**What needs to be done:** The answer must consist of each line below that holds the word "output", copied as it stands.

**Records provided:**
▼
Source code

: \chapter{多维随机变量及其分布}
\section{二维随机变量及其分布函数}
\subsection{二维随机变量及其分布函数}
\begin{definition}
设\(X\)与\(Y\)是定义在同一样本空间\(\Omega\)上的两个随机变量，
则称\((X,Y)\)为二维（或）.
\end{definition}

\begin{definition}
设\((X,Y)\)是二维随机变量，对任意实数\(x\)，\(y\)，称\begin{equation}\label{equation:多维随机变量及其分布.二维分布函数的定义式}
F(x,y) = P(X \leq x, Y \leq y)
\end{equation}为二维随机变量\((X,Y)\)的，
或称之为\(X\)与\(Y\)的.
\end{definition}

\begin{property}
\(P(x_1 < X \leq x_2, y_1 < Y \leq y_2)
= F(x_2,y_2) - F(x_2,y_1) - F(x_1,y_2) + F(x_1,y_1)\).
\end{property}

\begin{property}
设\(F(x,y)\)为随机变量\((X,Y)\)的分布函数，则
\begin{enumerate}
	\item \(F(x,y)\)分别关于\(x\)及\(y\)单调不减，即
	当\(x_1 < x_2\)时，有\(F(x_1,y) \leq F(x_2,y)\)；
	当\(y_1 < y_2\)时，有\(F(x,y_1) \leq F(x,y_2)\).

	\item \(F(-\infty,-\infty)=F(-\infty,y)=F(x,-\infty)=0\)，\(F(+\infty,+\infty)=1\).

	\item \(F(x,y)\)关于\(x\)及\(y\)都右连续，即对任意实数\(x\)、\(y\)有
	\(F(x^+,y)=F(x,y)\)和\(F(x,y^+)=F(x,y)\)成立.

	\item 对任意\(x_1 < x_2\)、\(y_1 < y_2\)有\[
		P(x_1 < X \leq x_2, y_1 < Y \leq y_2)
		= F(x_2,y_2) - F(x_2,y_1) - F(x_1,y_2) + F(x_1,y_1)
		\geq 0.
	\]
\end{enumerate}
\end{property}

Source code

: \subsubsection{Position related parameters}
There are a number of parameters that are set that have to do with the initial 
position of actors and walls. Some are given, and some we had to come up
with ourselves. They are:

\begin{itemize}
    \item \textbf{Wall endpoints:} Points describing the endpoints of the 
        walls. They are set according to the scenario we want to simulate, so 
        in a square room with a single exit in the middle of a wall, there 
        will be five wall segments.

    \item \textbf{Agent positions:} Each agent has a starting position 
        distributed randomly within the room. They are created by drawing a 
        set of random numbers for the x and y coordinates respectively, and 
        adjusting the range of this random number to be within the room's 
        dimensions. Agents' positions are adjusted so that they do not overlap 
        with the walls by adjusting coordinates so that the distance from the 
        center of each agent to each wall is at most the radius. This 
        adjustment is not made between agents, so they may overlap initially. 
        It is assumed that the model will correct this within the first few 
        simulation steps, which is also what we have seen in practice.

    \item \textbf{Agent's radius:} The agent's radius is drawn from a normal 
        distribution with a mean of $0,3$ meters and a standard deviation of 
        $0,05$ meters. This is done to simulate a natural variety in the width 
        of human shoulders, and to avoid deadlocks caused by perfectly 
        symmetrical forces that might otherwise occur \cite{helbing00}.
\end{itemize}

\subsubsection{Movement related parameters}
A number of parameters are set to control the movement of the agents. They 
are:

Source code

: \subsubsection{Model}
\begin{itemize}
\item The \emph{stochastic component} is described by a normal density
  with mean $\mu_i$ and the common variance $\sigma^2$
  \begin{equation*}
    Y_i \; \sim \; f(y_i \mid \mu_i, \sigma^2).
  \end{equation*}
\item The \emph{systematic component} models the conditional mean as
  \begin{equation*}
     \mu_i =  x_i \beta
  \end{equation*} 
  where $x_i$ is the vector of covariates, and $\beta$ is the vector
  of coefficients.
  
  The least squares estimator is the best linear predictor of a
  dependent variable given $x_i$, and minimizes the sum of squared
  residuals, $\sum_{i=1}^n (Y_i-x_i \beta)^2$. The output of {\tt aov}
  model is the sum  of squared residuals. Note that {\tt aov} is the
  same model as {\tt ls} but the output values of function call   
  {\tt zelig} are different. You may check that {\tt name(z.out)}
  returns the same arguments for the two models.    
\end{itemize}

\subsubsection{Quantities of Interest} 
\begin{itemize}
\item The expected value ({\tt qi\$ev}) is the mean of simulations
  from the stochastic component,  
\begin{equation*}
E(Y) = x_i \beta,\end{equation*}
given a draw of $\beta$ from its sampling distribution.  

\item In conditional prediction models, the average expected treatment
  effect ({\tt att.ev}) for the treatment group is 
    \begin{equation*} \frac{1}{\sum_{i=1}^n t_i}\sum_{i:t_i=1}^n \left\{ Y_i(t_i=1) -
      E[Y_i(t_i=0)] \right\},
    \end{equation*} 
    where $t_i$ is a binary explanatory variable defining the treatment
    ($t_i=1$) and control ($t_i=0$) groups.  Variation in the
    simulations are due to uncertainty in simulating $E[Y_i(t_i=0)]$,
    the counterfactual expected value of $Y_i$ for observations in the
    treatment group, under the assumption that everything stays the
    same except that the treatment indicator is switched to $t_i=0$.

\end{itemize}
▲
**Solution to the exercise:**
  residuals, $\sum_{i=1}^n (Y_i-x_i \beta)^2$. The output of {\tt aov}
  same model as {\tt ls} but the output values of function call   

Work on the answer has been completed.